We tried the let's-get-a-guest-in and be serious show and that didn't work. It was too newsy. Our ratings were down. We're now solely about making connections with viewers. There are very few buffers or filters. It's not far from someone e-mailing from their living room to getting that on the air... It's nerve-wracking to come in with an empty inbox and have to rely on stirring up enough interest to fill the e-mail and voicemail to have a full show.

A minor local controversy occurred on May 7, 2007, when Burrous played excerpts of a parodic song called "Barack, the Magic Negro"; sung to the tune of "Puff, the Magic Dragon", with lyrics based on an editorial by David Ehrenstein that had been published in the Los Angeles Times. The song had been played by Rush Limbaugh on his radio show the week before. Upon playing it, Burrous conducted an online poll to determine whether his viewers believed the song to be racist or not. Limbaugh demanded an apology from Burrous and KMAX.

Another incident occurred on the air in November 2007, when Burrous visited a local homeless encampment in Natomas. After speaking with a homeless woman there, he gave her a bag of food from McDonald's and a case of Bud Light. The latter outraged viewers.
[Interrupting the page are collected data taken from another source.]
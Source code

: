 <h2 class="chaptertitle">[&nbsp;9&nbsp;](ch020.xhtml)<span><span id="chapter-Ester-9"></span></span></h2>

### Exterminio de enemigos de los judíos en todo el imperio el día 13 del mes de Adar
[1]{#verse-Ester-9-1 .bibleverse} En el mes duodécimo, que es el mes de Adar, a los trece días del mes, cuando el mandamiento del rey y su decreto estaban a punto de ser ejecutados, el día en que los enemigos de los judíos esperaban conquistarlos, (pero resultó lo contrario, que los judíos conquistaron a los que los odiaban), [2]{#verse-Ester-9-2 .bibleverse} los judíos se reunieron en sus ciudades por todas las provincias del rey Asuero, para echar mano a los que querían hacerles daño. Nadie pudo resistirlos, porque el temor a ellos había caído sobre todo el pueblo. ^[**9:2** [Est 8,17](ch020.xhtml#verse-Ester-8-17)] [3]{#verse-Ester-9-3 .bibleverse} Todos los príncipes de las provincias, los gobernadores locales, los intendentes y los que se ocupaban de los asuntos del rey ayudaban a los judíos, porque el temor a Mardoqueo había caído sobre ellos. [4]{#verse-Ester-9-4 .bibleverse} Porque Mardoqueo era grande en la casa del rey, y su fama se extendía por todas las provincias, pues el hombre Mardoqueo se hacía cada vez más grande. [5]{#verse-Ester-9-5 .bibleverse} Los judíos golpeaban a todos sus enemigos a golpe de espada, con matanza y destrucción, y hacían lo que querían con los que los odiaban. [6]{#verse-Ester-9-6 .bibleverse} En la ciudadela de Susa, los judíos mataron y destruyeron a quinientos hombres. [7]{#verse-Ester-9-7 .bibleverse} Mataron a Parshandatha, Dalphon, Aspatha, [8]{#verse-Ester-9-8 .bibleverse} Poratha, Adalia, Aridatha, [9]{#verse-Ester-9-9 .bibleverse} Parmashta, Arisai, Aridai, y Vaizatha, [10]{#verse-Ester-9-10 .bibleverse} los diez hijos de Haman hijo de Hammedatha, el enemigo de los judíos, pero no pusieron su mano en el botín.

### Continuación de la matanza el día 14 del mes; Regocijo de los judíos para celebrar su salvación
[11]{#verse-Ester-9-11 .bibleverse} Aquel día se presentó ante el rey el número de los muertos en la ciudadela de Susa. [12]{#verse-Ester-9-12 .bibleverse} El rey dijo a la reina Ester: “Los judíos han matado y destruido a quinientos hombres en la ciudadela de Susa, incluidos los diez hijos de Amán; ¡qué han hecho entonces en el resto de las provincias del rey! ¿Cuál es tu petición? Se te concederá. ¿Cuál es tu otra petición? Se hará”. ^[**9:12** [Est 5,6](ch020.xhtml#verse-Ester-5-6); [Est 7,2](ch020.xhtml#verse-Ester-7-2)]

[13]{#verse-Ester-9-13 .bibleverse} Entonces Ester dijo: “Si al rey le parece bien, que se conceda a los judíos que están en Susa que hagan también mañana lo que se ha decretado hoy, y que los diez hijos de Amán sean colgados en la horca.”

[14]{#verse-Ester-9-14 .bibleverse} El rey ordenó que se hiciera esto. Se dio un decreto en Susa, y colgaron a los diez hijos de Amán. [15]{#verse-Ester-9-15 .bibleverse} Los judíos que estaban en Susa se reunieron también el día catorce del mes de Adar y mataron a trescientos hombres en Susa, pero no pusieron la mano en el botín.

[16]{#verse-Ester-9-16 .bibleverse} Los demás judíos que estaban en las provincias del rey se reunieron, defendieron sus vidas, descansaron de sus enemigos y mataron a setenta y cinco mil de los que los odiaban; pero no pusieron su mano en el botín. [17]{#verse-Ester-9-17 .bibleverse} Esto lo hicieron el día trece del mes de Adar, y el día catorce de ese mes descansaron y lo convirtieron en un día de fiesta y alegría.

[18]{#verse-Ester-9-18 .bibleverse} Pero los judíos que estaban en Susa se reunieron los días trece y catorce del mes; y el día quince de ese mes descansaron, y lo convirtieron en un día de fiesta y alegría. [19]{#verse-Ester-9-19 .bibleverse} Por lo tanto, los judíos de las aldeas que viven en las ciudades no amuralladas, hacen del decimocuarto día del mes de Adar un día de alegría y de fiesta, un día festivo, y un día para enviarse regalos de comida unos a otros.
One of them told the Sacramento Bee that he had been in disbelief of Burrous' actions, his apparent ignorance of the prevalence of alcoholism among the homeless, and his "record of insensitivity to their plight". KMAX later apologized for Burrous, whose actions they judged as well-intended, but a mistake nonetheless.

Ratings for Good Day Sacramento declined to the degree that they became a source of self-deprecating jokes on-air by Burrous. During a segment on October 7, he pleaded with viewers to watch his show in order to save his job. His show's ratings continued to decline into early 2008.

===New York City===
On May 21, 2010, WPIX in New York City announced that it had hired Burrous as co-anchor of their Pix Morning News. His first program in this role aired June 1. Burrous' remarks about the Panama City school board shootings appeared in a New York Daily News article criticizing the reportage of mass shootings and the degradation of journalistic standards.
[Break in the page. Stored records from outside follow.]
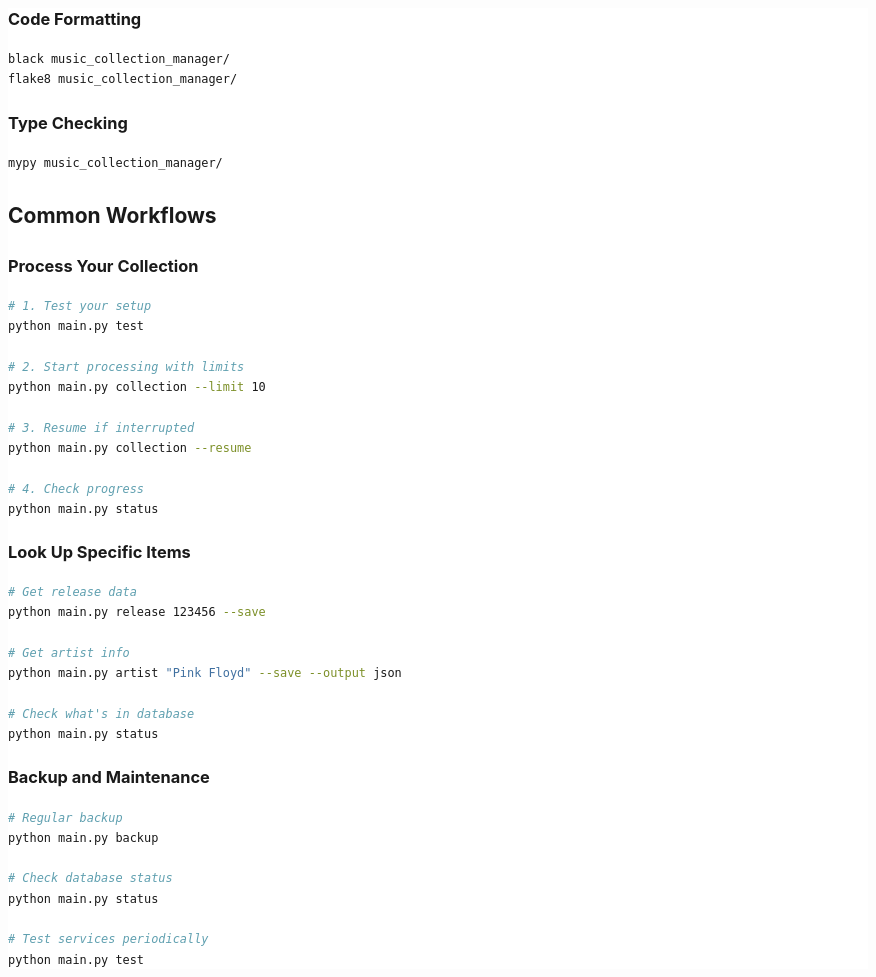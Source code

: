 ### Code Formatting
```bash
black music_collection_manager/
flake8 music_collection_manager/
```

### Type Checking
```bash
mypy music_collection_manager/
```

## Common Workflows

### Process Your Collection
```bash
# 1. Test your setup
python main.py test

# 2. Start processing with limits
python main.py collection --limit 10

# 3. Resume if interrupted
python main.py collection --resume

# 4. Check progress
python main.py status
```

### Look Up Specific Items
```bash
# Get release data
python main.py release 123456 --save

# Get artist info
python main.py artist "Pink Floyd" --save --output json

# Check what's in database
python main.py status
```

### Backup and Maintenance
```bash
# Regular backup
python main.py backup

# Check database status
python main.py status

# Test services periodically
python main.py test
```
Burrous announced his departure from WPIX on March 24, 2011. He had asked to be transferred to KTLA in Los Angeles, which was owned by WPIX's parent company, Tribune Media, so as to allow his daughter to live within proximity of her grandparents.

===Los Angeles===
Burrous returned to the West Coast in 2011, to join WPIX sister station KTLA. There he helped expand the station's Morning News program as weekend anchor, while also doing reporting on weekdays. He had featured segments at KTLA that included "Burrous Bites", reviews of local restaurants, and "Made in California", reports on area businesses.

==Death==
On December 27, 2018, Burrous met a male companion at the Days Inn in Glendale for a sexual encounter. The two had met on the Grindr app and had engaged in four prior sexual encounters together. At an undetermined point in their last encounter, Burrous inserted crystal meth into his anus. He later inserted a second rock, put on a bondage mask, then sprayed poppers on its filters. Burrous subsequently vomited and lost consciousness. At 1:15 p.m., his male companion reported a medical emergency to 9-1-1. He performed CPR on Burrous, who was found unconscious by authorities. GHB was also found in the room, but had been only consumed by Burrous' companion. He was transported to Glendale Adventist Medical Center, where he was declared dead at 2:06 p.m.
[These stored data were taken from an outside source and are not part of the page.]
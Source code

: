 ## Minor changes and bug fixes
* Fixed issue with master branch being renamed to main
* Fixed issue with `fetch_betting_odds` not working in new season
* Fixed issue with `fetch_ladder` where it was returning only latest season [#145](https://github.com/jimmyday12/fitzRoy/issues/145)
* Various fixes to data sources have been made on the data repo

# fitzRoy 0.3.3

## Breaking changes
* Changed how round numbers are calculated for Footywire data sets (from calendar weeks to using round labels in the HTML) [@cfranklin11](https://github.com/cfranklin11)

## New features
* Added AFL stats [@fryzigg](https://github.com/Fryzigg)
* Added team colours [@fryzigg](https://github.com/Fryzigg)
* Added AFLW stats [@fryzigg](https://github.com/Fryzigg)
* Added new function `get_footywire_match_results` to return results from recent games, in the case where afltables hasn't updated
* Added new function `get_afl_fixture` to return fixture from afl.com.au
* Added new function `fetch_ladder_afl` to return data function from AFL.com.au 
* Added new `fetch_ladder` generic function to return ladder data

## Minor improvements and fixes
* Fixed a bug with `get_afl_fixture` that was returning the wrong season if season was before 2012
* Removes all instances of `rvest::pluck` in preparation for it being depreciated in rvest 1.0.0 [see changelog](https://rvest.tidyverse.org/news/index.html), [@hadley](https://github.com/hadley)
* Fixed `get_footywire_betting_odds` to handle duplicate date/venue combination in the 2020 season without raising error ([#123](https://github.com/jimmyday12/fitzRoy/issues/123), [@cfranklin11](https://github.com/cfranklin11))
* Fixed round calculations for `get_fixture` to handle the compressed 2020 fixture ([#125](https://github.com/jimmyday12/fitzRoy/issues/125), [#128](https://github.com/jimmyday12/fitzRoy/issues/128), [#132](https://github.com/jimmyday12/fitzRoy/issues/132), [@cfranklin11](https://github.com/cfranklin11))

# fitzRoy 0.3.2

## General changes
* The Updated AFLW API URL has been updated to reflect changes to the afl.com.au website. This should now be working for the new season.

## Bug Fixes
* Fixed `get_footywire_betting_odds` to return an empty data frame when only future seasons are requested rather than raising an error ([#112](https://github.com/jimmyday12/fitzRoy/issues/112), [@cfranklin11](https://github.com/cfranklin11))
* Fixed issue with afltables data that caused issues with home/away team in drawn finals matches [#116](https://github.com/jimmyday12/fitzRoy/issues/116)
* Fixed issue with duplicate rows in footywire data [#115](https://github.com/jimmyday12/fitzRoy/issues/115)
Co-workers did not learn of Burrous' death until after he missed a scheduled midday meeting. An unidentified woman considered this unusual behavior and contacted staff.

The Los Angeles County Department of Medical Examiner ruled Burrous' death an accident. It determined that he had died from methamphetamine toxicity, with hypertension and atherosclerotic cardiovascular disease cited as contributing factors.

==Personal life==
In 1999, while working at KGET, Burrous met Mai Hong Do, a fellow journalist. They married in late 2003 and had one daughter.